The week of May 26 to May 29, 2026 runs four sessions after the Memorial Day close on Monday. Two releases set the rate path: the April PCE deflator on Friday May 29 and the minutes from the May 7 FOMC meeting on Wednesday May 28. Both will be read against Chair Powell’s “few more months of data” framing from the May press conference.

The Tuesday slate is the underrated half of the week. April new home sales prints at 10:00 ET alongside the March S&P CoreLogic Case-Shiller twenty-city home price index and the Conference Board consumer confidence May reading. New home sales matter beyond housing here because builder discounting has been the primary channel by which higher mortgage rates show up in the real economy. The March Case-Shiller annual growth rate held near 3.9% year over year. A flat or down April reading would be the first since 2023.

Wednesday’s FOMC minutes for May 7 are the policy read. The meeting itself was unanimous to hold at 4.25 to 4.50% with Powell flagging “elevated uncertainty” on tariff pass-through. The minutes typically expose the dispersion the statement smooths over. Two questions sit on the page: how many participants want to wait through the summer before considering a cut, and how participants are mapping tariff-driven goods price increases against the core PCE trend they actually target.

Thursday brings the second estimate of Q1 GDP, pending home sales for April, and the weekly jobless claims print. The Q1 advance read came in at an annualized 1.7%. Revisions usually run within two-tenths. Continuing claims, which ticked to 1.79 million the week of May 9, are the labor-market series to watch given the slow drift higher.

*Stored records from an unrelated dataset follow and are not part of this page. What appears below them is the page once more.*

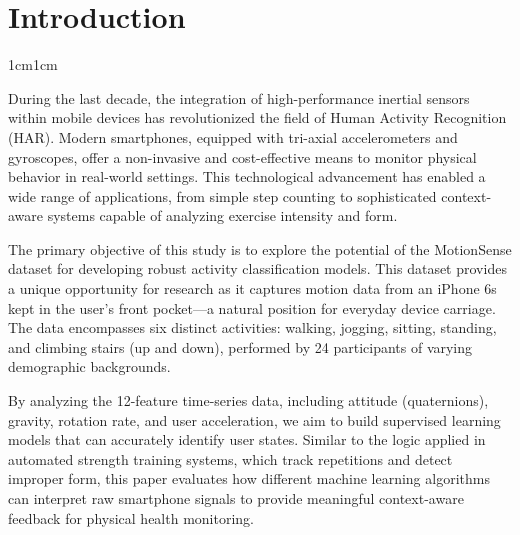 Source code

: \documentclass[11pt,a4paper]{article}
\begin{document}
\section{Introduction}
\begin{adjustwidth}{1cm}{1cm}

During the last decade, the integration of high-performance inertial sensors within mobile devices has revolutionized the field of Human Activity Recognition (HAR). Modern smartphones, equipped with tri-axial accelerometers and gyroscopes, offer a non-invasive and cost-effective means to monitor physical behavior in real-world settings. This technological advancement has enabled a wide range of applications, from simple step counting to sophisticated context-aware systems capable of analyzing exercise intensity and form.

The primary objective of this study is to explore the potential of the MotionSense dataset for developing robust activity classification models. This dataset provides a unique opportunity for research as it captures motion data from an iPhone 6s kept in the user's front pocket—a natural position for everyday device carriage. The data encompasses six distinct activities: walking, jogging, sitting, standing, and climbing stairs (up and down), performed by 24 participants of varying demographic backgrounds.

By analyzing the 12-feature time-series data, including attitude (quaternions), gravity, rotation rate, and user acceleration, we aim to build supervised learning models that can accurately identify user states. Similar to the logic applied in automated strength training systems, which track repetitions and detect improper form, this paper evaluates how different machine learning algorithms can interpret raw smartphone signals to provide meaningful context-aware feedback for physical health monitoring.
\end{adjustwidth}
\end{document}
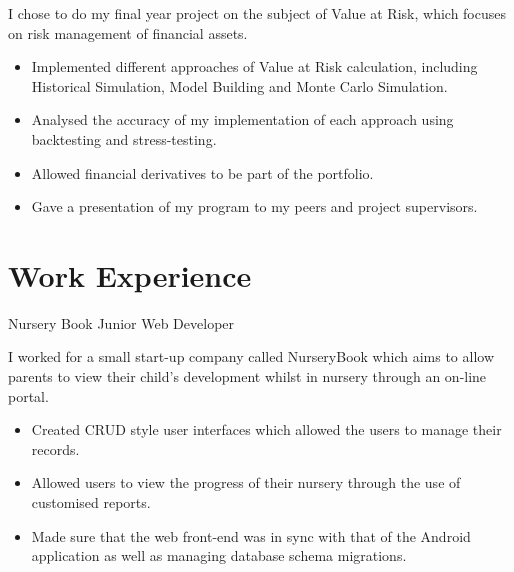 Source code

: \documentclass[10pt,a4paper]{moderncv}
\begin{document}
        {
        I chose to do my final year project on the subject of Value at Risk, which focuses on risk management of financial assets.
        \begin{itemize}
            \item Implemented different approaches of Value at Risk calculation, including Historical Simulation, Model Building and Monte Carlo Simulation.
            \item Analysed the accuracy of my implementation of each approach using backtesting and stress-testing.
            \item Allowed financial derivatives to be part of the portfolio.
            \item Gave a presentation of my program to my peers and project supervisors.
        \end{itemize}
        }
    
        \section{Work Experience}
        {Nursery Book}
        {Junior Web Developer}
        {}
        {}
        {
        I worked for a small start-up company called NurseryBook which aims to allow parents to view their child's development whilst in nursery through an on-line portal.
        \begin{itemize}
            \item Created CRUD style user interfaces which allowed the users to manage their records.
            \item Allowed users to view the progress of their nursery through the use of customised reports.
            \item Made sure that the web front-end was in sync with that of the Android application as well as managing database schema migrations.
        \end{itemize}
        }
    
\end{document}
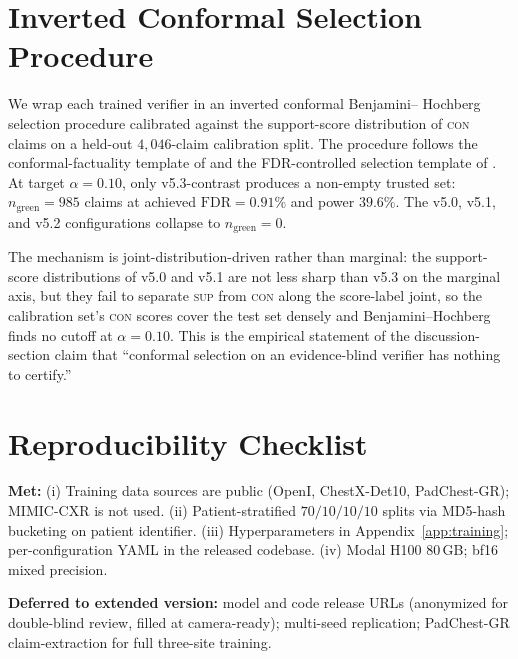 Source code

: \documentclass{article}
\begin{document}
\section{Inverted Conformal Selection Procedure}
\label{app:conformal}

We wrap each trained verifier in an inverted conformal Benjamini--
Hochberg selection procedure calibrated against the support-score
distribution of \textsc{con} claims on a held-out $4{,}046$-claim
calibration split. The procedure follows the conformal-factuality
template of \citet{mohri2024conformal} and the FDR-controlled selection
template of \citet{gui2024conformal}. At target $\alpha = 0.10$, only
v5.3-contrast produces a non-empty trusted set: $n_{\mathrm{green}} =
985$ claims at achieved $\mathrm{FDR} = 0.91\%$ and power $39.6\%$. The
v5.0, v5.1, and v5.2 configurations collapse to $n_{\mathrm{green}} =
0$.

The mechanism is joint-distribution-driven rather than marginal:
the support-score distributions of v5.0 and v5.1 are not less sharp
than v5.3 on the marginal axis, but they fail to separate \textsc{sup}
from \textsc{con} along the score-label joint, so the calibration set's
\textsc{con} scores cover the test set densely and Benjamini--Hochberg
finds no cutoff at $\alpha = 0.10$. This is the empirical statement of
the discussion-section claim that ``conformal selection on an
evidence-blind verifier has nothing to certify.''

\section{Reproducibility Checklist}
\label{app:repro}

\textbf{Met:} (i) Training data sources are public (OpenI, ChestX-Det10,
PadChest-GR); MIMIC-CXR is not used. (ii) Patient-stratified
$70/10/10/10$ splits via MD5-hash bucketing on patient identifier. (iii)
Hyperparameters in Appendix~\ref{app:training}; per-configuration YAML
in the released codebase. (iv) Modal H100 80\,GB; bf16 mixed precision.

\textbf{Deferred to extended version:} model and code release URLs
(anonymized for double-blind review, filled at camera-ready); multi-seed
replication; PadChest-GR claim-extraction for full three-site training.
\end{document}
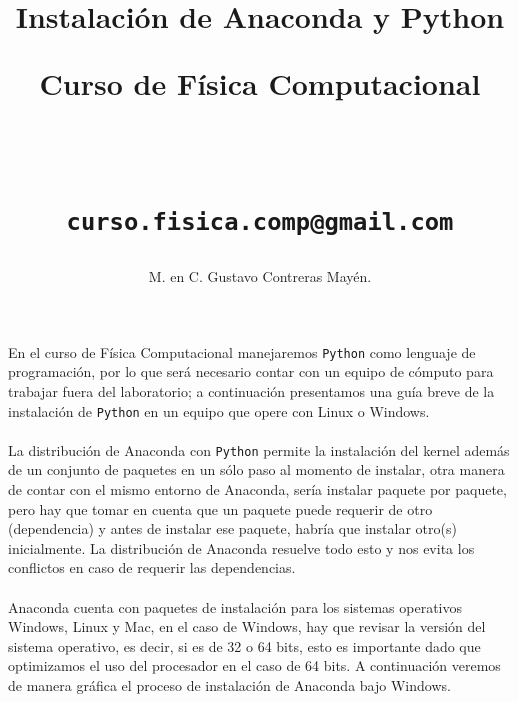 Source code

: \documentclass[12pt]{article}
\author{M. en C. Gustavo Contreras Mayén.}
\title{Instalación de Anaconda y Python \\ \begin{Large} Curso de Física Computacional\end{Large} \\
\begin{small}
\texttt{curso.fisica.comp@gmail.com}
\end{small}}
\date{ }
\begin{document}
\maketitle
\fontsize{14}{14}\selectfont
En el curso de Física Computacional manejaremos \texttt{Python} como lenguaje de programación, por lo que será necesario contar con un equipo de cómputo para trabajar fuera del laboratorio; a continuación presentamos una guía breve de la instalación de \texttt{Python} en un equipo que opere con Linux o Windows.
\\
\\
La distribución de Anaconda con \texttt{Python} permite la instalación del kernel además de un conjunto de paquetes en un sólo paso al momento de instalar, otra manera de contar con el mismo entorno de Anaconda, sería instalar paquete por paquete, pero hay que tomar en cuenta que un paquete puede requerir de otro (dependencia) y antes de instalar ese paquete, habría que instalar otro(s) inicialmente. La distribución de Anaconda resuelve todo esto y nos evita los conflictos en caso de requerir las dependencias.
\\
\\
Anaconda cuenta con paquetes de instalación para los sistemas operativos Windows, Linux y Mac, en el caso de Windows, hay que revisar la versión del sistema operativo, es decir, si es de 32 o 64 bits, esto es importante dado que optimizamos el uso del procesador en el caso de 64 bits. A continuación veremos de manera gráfica el proceso de instalación de Anaconda bajo Windows.
\end{document}
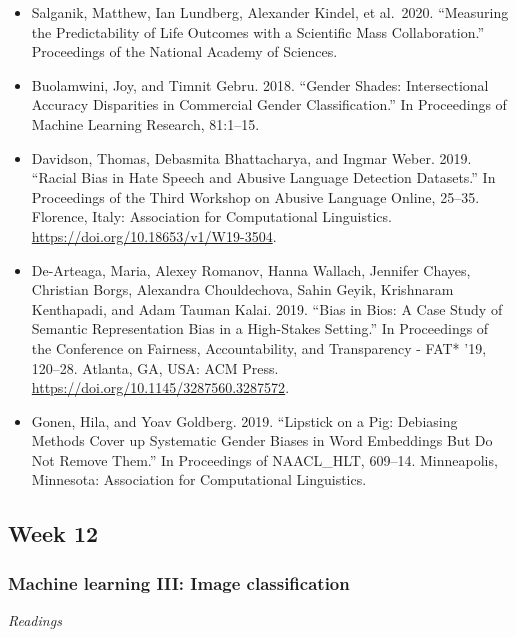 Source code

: \documentclass[
  10pt,
]{article}
\providecommand{\tightlist}{%
  \setlength{\itemsep}{0pt}\setlength{\parskip}{0pt}}
\begin{document}
\begin{itemize}
\tightlist
\item
  Salganik, Matthew, Ian Lundberg, Alexander Kindel, et al.~2020.
  ``Measuring the Predictability of Life Outcomes with a Scientiﬁc Mass
  Collaboration.'' Proceedings of the National Academy of Sciences.
\item
  Buolamwini, Joy, and Timnit Gebru. 2018. ``Gender Shades:
  Intersectional Accuracy Disparities in Commercial Gender
  Classiﬁcation.'' In Proceedings of Machine Learning Research,
  81:1--15.
\item
  Davidson, Thomas, Debasmita Bhattacharya, and Ingmar Weber. 2019.
  ``Racial Bias in Hate Speech and Abusive Language Detection
  Datasets.'' In Proceedings of the Third Workshop on Abusive Language
  Online, 25--35. Florence, Italy: Association for Computational
  Linguistics. \url{https://doi.org/10.18653/v1/W19-3504}.
\item
  De-Arteaga, Maria, Alexey Romanov, Hanna Wallach, Jennifer Chayes,
  Christian Borgs, Alexandra Chouldechova, Sahin Geyik, Krishnaram
  Kenthapadi, and Adam Tauman Kalai. 2019. ``Bias in Bios: A Case Study
  of Semantic Representation Bias in a High-Stakes Setting.'' In
  Proceedings of the Conference on Fairness, Accountability, and
  Transparency - FAT* '19, 120--28. Atlanta, GA, USA: ACM Press.
  \url{https://doi.org/10.1145/3287560.3287572}.
\item
  Gonen, Hila, and Yoav Goldberg. 2019. ``Lipstick on a Pig: Debiasing
  Methods Cover up Systematic Gender Biases in Word Embeddings But Do
  Not Remove Them.'' In Proceedings of NAACL\_HLT, 609--14. Minneapolis,
  Minnesota: Association for Computational Linguistics.
\end{itemize}

\hypertarget{week-12}{%
\subsection{Week 12}\label{week-12}}

\hypertarget{machine-learning-iii-image-classification}{%
\subsubsection{Machine learning III: Image
classification}\label{machine-learning-iii-image-classification}}

\emph{Readings}
\end{document}
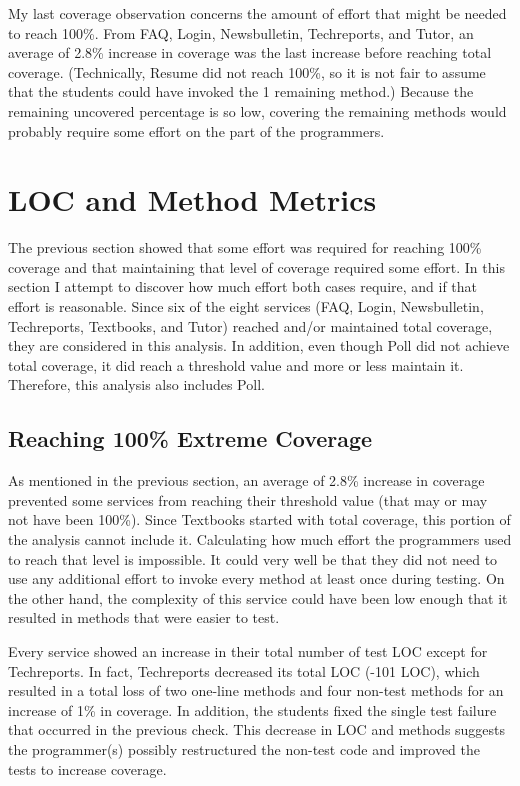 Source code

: My last coverage observation concerns the amount of effort that might be
needed to reach 100\%.  From FAQ, Login, Newsbulletin, Techreports, and
Tutor, an average of 2.8\% increase in coverage was the last increase
before reaching total coverage.  (Technically, Resume did not reach 100\%,
so it is not fair to assume that the students could have invoked the 1
remaining method.)  Because the remaining uncovered percentage is so low,
covering the remaining methods would probably require some effort on the
part of the programmers.

\section{LOC and Method Metrics} \label{section.loc.method.metrics}
The previous section showed that some effort was required for reaching
100\% coverage and that maintaining that level of coverage required some
effort.  In this section I attempt to discover how much effort both cases
require, and if that effort is reasonable.  Since six of the eight services
(FAQ, Login, Newsbulletin, Techreports, Textbooks, and Tutor) reached
and/or maintained total coverage, they are considered in this analysis.  In
addition, even though Poll did not achieve total coverage, it did reach a
threshold value and more or less maintain it.  Therefore, this analysis
also includes Poll.

\subsection{Reaching 100\% Extreme Coverage}
As mentioned in the previous section, an average of 2.8\% increase in
coverage prevented some services from reaching their threshold value (that
may or may not have been 100\%).  Since Textbooks started with total
coverage, this portion of the analysis cannot include it.  Calculating how
much effort the programmers used to reach that level is impossible.  It
could very well be that they did not need to use any additional effort to
invoke every method at least once during testing.  On the other hand, the
complexity of this service could have been low enough that it resulted in
methods that were easier to test.

Every service showed an increase in their total number of test LOC except
for Techreports.  In fact, Techreports decreased its total LOC (-101 LOC),
which resulted in a total loss of two one-line methods and four non-test
methods for an increase of 1\% in coverage.  In addition, the students
fixed the single test failure that occurred in the previous check.  This
decrease in LOC and methods suggests the programmer(s) possibly
restructured the non-test code and improved the tests to increase coverage.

Friday’s PCE deflator is the data point with the most rate-path weight. Headline PCE ran 2.3% year over year in March. Core PCE sat at 2.6%. Fed funds futures coming into the week were pricing roughly 1.4 cuts by year-end. A core print at or above 0.3% month over month would push that lower and lift the long end of the curve. A 0.1% print would do the opposite. The University of Michigan final May consumer sentiment and five-year inflation expectations release the same morning and are the secondary read.